__To do__
Across these entries, how many lines contain the word "week"? Answer with only the number.

__Material for this task__
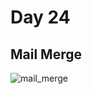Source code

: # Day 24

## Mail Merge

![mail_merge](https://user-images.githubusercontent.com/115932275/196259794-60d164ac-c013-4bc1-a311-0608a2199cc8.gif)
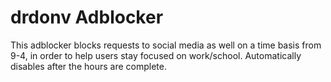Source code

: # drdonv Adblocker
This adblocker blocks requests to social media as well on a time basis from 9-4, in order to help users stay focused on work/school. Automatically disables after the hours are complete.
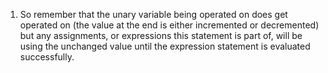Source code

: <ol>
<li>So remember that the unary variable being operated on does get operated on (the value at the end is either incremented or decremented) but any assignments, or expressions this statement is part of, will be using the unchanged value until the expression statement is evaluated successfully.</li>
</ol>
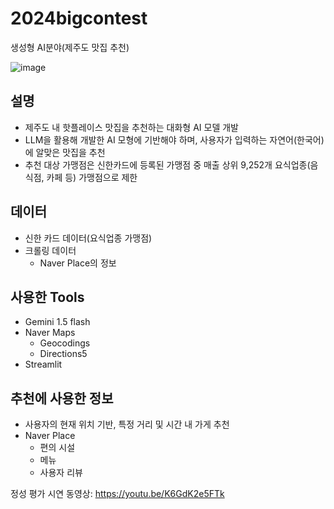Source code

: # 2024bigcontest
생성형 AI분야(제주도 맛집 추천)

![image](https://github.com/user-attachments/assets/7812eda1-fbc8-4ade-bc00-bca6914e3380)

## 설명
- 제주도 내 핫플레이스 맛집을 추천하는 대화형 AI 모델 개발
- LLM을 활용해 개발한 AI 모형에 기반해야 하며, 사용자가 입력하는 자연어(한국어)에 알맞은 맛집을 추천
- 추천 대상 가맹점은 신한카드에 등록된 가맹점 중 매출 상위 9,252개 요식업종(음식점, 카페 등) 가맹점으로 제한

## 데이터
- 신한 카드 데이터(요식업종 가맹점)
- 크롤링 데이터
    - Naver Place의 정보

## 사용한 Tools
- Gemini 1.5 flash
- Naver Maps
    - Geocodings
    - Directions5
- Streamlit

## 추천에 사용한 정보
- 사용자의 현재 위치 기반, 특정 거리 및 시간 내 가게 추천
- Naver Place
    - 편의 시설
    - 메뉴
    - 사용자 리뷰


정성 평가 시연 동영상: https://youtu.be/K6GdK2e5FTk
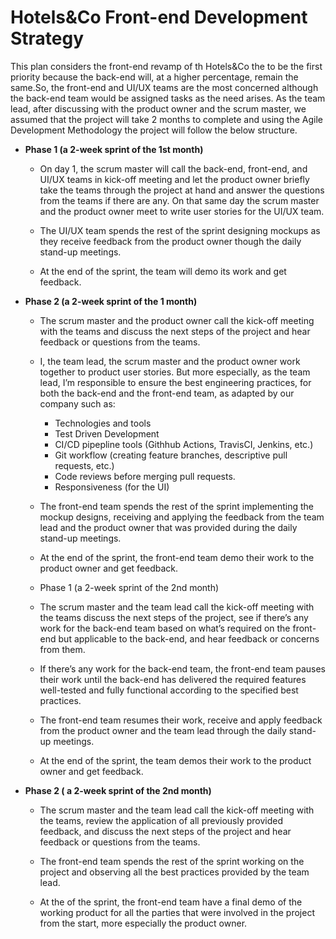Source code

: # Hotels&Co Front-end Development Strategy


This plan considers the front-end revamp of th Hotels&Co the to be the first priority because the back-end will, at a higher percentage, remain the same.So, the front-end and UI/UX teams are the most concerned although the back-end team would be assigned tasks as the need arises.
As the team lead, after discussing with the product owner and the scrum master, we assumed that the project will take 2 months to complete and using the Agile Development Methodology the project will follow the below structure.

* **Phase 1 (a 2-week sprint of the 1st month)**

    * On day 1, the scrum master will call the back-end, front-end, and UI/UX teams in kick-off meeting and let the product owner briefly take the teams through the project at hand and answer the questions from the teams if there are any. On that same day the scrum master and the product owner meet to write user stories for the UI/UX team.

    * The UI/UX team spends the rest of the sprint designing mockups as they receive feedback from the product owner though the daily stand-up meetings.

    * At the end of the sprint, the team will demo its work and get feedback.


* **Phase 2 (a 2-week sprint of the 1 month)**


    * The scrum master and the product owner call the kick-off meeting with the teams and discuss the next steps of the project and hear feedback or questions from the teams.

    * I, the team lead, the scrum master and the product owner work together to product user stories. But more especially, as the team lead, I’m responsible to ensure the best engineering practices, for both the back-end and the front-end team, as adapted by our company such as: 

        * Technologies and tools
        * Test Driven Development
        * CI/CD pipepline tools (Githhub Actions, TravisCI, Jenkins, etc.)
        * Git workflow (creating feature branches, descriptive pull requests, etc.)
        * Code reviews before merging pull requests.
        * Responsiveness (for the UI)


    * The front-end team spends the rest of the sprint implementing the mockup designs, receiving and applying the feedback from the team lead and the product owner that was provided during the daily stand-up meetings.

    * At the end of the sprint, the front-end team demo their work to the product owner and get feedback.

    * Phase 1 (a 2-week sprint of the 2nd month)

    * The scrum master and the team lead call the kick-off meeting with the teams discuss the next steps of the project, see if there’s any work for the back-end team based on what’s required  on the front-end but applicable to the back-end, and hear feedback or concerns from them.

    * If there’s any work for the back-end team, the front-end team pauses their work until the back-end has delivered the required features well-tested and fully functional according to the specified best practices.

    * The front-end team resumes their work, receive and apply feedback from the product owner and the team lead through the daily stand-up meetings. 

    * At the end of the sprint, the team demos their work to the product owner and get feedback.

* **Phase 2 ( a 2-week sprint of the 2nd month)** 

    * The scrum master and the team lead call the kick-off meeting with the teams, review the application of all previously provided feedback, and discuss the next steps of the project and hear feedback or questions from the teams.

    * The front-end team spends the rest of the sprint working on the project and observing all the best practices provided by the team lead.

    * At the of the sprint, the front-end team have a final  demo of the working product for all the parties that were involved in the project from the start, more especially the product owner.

__Task response__
4